Tuesday, January 8, 2013

Written Communication in our High-Tech World

Communication in the workplace should be clear and professional but today’s written communication is often scattered with pop culture references and jargon. The writer needs to be taken seriously and the use of proper grammar and sentence structure does influence your audience. Take pride in all communication while also allowing it to reflect some personality.

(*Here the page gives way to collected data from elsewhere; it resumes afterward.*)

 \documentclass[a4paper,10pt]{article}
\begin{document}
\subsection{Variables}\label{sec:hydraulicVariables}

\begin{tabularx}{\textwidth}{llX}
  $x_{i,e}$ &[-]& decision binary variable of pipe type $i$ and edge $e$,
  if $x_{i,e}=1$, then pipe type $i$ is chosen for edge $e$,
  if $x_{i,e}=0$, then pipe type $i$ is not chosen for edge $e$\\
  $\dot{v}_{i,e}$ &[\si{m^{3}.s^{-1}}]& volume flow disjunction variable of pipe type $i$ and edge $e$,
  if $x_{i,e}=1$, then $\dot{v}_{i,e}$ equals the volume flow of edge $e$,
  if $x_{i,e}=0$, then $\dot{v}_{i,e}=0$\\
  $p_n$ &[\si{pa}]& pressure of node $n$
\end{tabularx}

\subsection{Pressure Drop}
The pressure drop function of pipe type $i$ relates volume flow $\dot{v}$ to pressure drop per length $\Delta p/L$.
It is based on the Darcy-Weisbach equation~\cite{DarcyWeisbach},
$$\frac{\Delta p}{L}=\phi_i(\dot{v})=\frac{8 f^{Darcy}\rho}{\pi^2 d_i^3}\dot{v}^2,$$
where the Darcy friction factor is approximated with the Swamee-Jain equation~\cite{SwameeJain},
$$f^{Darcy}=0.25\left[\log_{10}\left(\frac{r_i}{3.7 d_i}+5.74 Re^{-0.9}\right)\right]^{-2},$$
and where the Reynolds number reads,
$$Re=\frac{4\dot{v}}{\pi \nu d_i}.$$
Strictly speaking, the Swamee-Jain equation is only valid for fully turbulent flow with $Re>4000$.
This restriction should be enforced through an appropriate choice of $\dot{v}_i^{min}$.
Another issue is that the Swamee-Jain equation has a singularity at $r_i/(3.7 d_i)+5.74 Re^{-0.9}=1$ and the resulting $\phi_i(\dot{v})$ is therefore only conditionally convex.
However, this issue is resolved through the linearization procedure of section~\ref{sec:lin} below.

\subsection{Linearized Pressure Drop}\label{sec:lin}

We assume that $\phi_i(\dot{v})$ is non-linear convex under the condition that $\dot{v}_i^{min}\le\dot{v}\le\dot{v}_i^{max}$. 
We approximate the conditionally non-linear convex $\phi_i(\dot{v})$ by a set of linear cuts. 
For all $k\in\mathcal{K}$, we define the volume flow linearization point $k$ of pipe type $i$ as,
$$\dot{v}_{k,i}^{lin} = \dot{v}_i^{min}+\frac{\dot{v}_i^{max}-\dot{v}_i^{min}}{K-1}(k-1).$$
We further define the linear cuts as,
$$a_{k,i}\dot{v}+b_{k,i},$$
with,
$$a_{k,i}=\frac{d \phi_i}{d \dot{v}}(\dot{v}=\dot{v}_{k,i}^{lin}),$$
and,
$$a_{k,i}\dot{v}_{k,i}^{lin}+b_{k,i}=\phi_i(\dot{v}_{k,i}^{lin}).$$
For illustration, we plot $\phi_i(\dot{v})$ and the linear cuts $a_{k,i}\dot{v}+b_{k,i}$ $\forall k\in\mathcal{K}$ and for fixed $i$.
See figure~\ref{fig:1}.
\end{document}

Dictionary.com defines pop culture as “cultural activities or commercial products reflecting, suited to, or aimed at the tastes of the general masses of people.” Often influenced by the media, society is swayed by these cultural trends and they become a powerful influence in our communication.
There are 3.1 billion email accounts worldwide and the corporate email user receives and sends an average of 112 emails per day (pingdom.com, 2012). Some key elements of effective written communication, including email, are:
  • Know your audience and target your communication accordingly
  • Use good formatting techniques (readable fonts and good layout)
  • Use good grammar and proof your document
  • Be clear and concise – get to the point
  • Summarize lengthy correspondence
  • Close with your contact information
Using abbreviations and acronyms can also have its place in written communication such as social media and email. While it may be understandable to use the three letters “lol” to abbreviate “laughing out loud” in a casual correspondence, some abbreviations can be confusing and your reader may wonder if you truly know how to spell. For example, email correspondence using the abbreviation “2” can have many meanings: two, to or too. Spelling the word “what” as “wut” may not leave the lasting impression you’d like. There is no need to confuse the reader or require that they determine your intent.
In the South we have our own culture and slang. For example most Southerners use the term “ya’ll” when referring to you or you guys and “ain’t” is often used for emphasis or in casual conversation. These terms may be common in verbal communication but consider the audience and setting when using Southern slang in your professional correspondence. First, you want to impress and then you can win them over with your Southern charm!
Shelia White,
Director of University Communications


1 comment:

  1. This is a great post on an important topic. Well Done Shelia!